Monte Verdi Plantation, Rusk County, Texas
Monte Verdi is the former cotton plantation of Julien Sidney Devereux and his wife Sarah Ann Landrum Devereux. Located in the Glen Fawn community in southwestern Rusk County, Monte Verdi served as one of the county’s most economically and historically significant plantations and one of the largest antebellum plantations in Texas. The main house (completed in 1856) is a good example of Greek Revival plantation architecture in Texas and achieves greater local significance as one of the last remaining antebellum plantation houses in rural Rusk County.

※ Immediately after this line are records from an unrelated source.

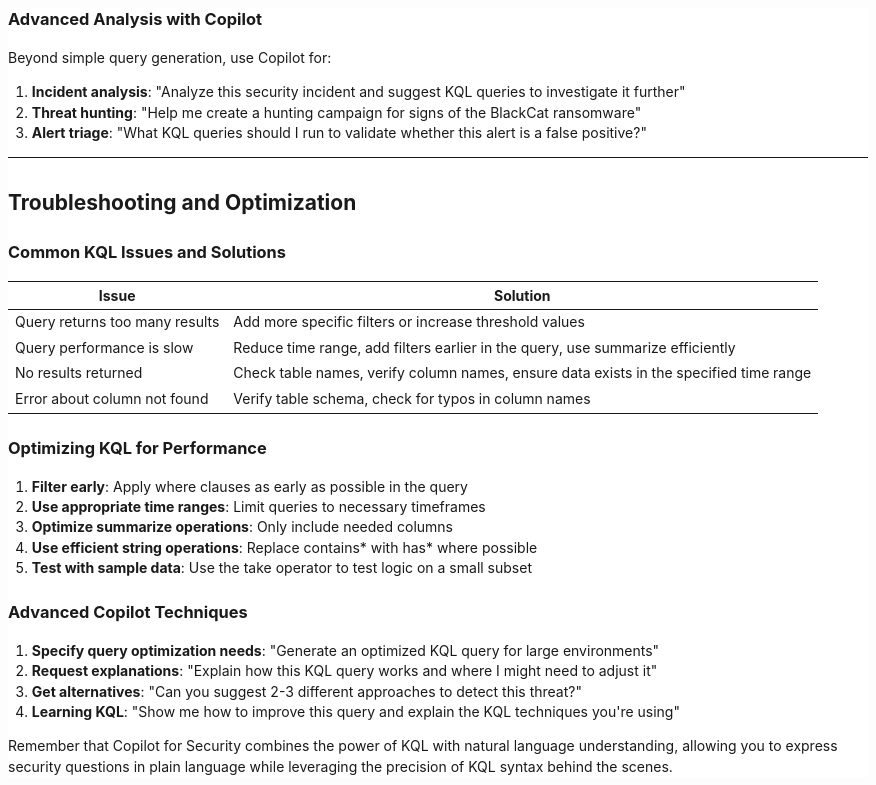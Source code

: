 ### Advanced Analysis with Copilot

Beyond simple query generation, use Copilot for:

1. **Incident analysis**: "Analyze this security incident and suggest KQL queries to investigate it further"
2. **Threat hunting**: "Help me create a hunting campaign for signs of the BlackCat ransomware"
3. **Alert triage**: "What KQL queries should I run to validate whether this alert is a false positive?"

---

## Troubleshooting and Optimization

### Common KQL Issues and Solutions

| Issue | Solution |
|-------|----------|
| Query returns too many results | Add more specific filters or increase threshold values |
| Query performance is slow | Reduce time range, add filters earlier in the query, use summarize efficiently |
| No results returned | Check table names, verify column names, ensure data exists in the specified time range |
| Error about column not found | Verify table schema, check for typos in column names |

### Optimizing KQL for Performance

1. **Filter early**: Apply where clauses as early as possible in the query
2. **Use appropriate time ranges**: Limit queries to necessary timeframes
3. **Optimize summarize operations**: Only include needed columns
4. **Use efficient string operations**: Replace contains* with has* where possible
5. **Test with sample data**: Use the take operator to test logic on a small subset

### Advanced Copilot Techniques

1. **Specify query optimization needs**: "Generate an optimized KQL query for large environments"
2. **Request explanations**: "Explain how this KQL query works and where I might need to adjust it"
3. **Get alternatives**: "Can you suggest 2-3 different approaches to detect this threat?"
4. **Learning KQL**: "Show me how to improve this query and explain the KQL techniques you're using"

Remember that Copilot for Security combines the power of KQL with natural language understanding, allowing you to express security questions in plain language while leveraging the precision of KQL syntax behind the scenes.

After Julien’s death in 1856, Sarah became Rusk County’s most successful female planter. Despite political and economic challenges, she remained a prominent civic and economic leader in the county through the Civil War. As a successful agricultural enterprise, the plantation was an important contributor to the county’s economic development. That success was achieved through slave labor, and Monte Verdi was home to a large African American slave community. Though their residential quarters no longer stand, archival sources provide a unique perspective of the community member’s lives and their contributions to the plantation’s successes.
Monte Verdi Plantation was listed in the National Register of Historic Places at the local level of significance on March 31, 2014, under Criterion A in the areas of agriculture and ethnic heritage (Black); Criterion B in the area of agriculture for its association with Sarah Devereux; and Criterion C in the area of architecture.